= Work request =
Which lines of the data below include the string "stlx"? Return each of them.

= Supplied material =
--------------------

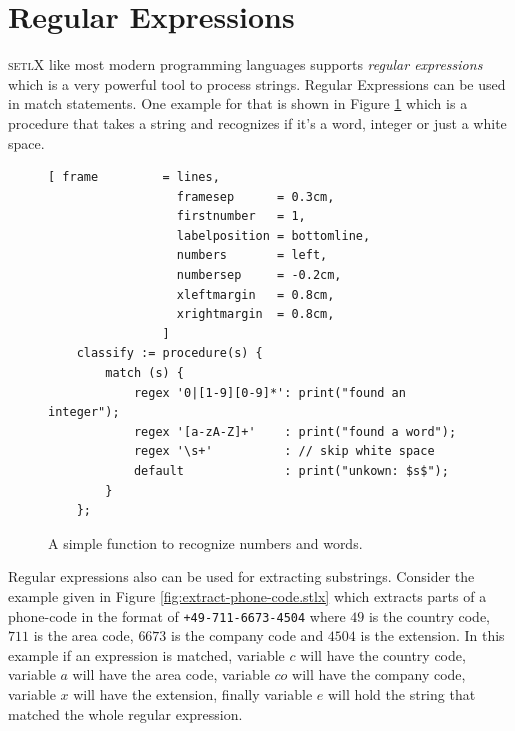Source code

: \documentclass[11pt]{report}
\begin{document}
\section{Regular Expressions}
\textsc{setlX} like most modern programming languages supports \emph{regular expressions}\cite{RegularExpressions} which is a very powerful tool to process strings. Regular Expressions can be used in match statements. One example for that is shown in Figure \ref{fig:regexp.stlx} which is a procedure that takes a string and recognizes if it's a word, integer or just a white space.

\begin{figure}[!ht]
\centering
\begin{Verbatim}[ frame         = lines, 
                  framesep      = 0.3cm, 
                  firstnumber   = 1,
                  labelposition = bottomline,
                  numbers       = left,
                  numbersep     = -0.2cm,
                  xleftmargin   = 0.8cm,
                  xrightmargin  = 0.8cm,
                ]
    classify := procedure(s) {
        match (s) {
            regex '0|[1-9][0-9]*': print("found an integer");
            regex '[a-zA-Z]+'    : print("found a word");
            regex '\s+'          : // skip white space
            default              : print("unkown: $s$");
        }
    };
\end{Verbatim}
\vspace*{-0.3cm}
\caption{A simple function to recognize numbers and words.}
\label{fig:regexp.stlx}
\end{figure} 
Regular expressions also can be used for extracting substrings. Consider the example given in Figure \ref{fig:extract-phone-code.stlx} which extracts parts of a phone-code in the format of \texttt{+49-711-6673-4504} where $49$ is the country code, $711$ is the area code, $6673$ is the company code and $4504$ is the extension. In this example if an expression is matched, variable $c$ will have the country code, variable $a$ will have the area code, variable $co$ will have the company code, variable $x$ will have the extension, finally variable $e$ will hold the string that matched the whole regular expression.
\end{document}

--------------------

= Answer to the exercise =
\textsc{setlX} like most modern programming languages supports \emph{regular expressions}\cite{RegularExpressions} which is a very powerful tool to process strings. Regular Expressions can be used in match statements. One example for that is shown in Figure \ref{fig:regexp.stlx} which is a procedure that takes a string and recognizes if it's a word, integer or just a white space.
\label{fig:regexp.stlx}
Regular expressions also can be used for extracting substrings. Consider the example given in Figure \ref{fig:extract-phone-code.stlx} which extracts parts of a phone-code in the format of \texttt{+49-711-6673-4504} where $49$ is the country code, $711$ is the area code, $6673$ is the company code and $4504$ is the extension. In this example if an expression is matched, variable $c$ will have the country code, variable $a$ will have the area code, variable $co$ will have the company code, variable $x$ will have the extension, finally variable $e$ will hold the string that matched the whole regular expression.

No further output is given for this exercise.